▸ **WHAT TO WORK ON**
Answer with a single number: the count of lines below that hold "gmail".

━━━━━ DATA IN THIS EXERCISE

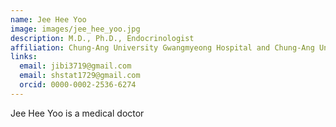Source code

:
 ```yaml
---
name: Jee Hee Yoo
image: images/jee_hee_yoo.jpg
description: M.D., Ph.D., Endocrinologist
affiliation: Chung-Ang University Gwangmyeong Hospital and Chung-Ang University
links:
  email: jibi3719@gmail.com
  email: shstat1729@gmail.com
  orcid: 0000-0002-2536-6274
---
```


Jee Hee Yoo is a medical doctor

━━━━━━━━━━

▸ **OUTPUT OF THE EXERCISE**
2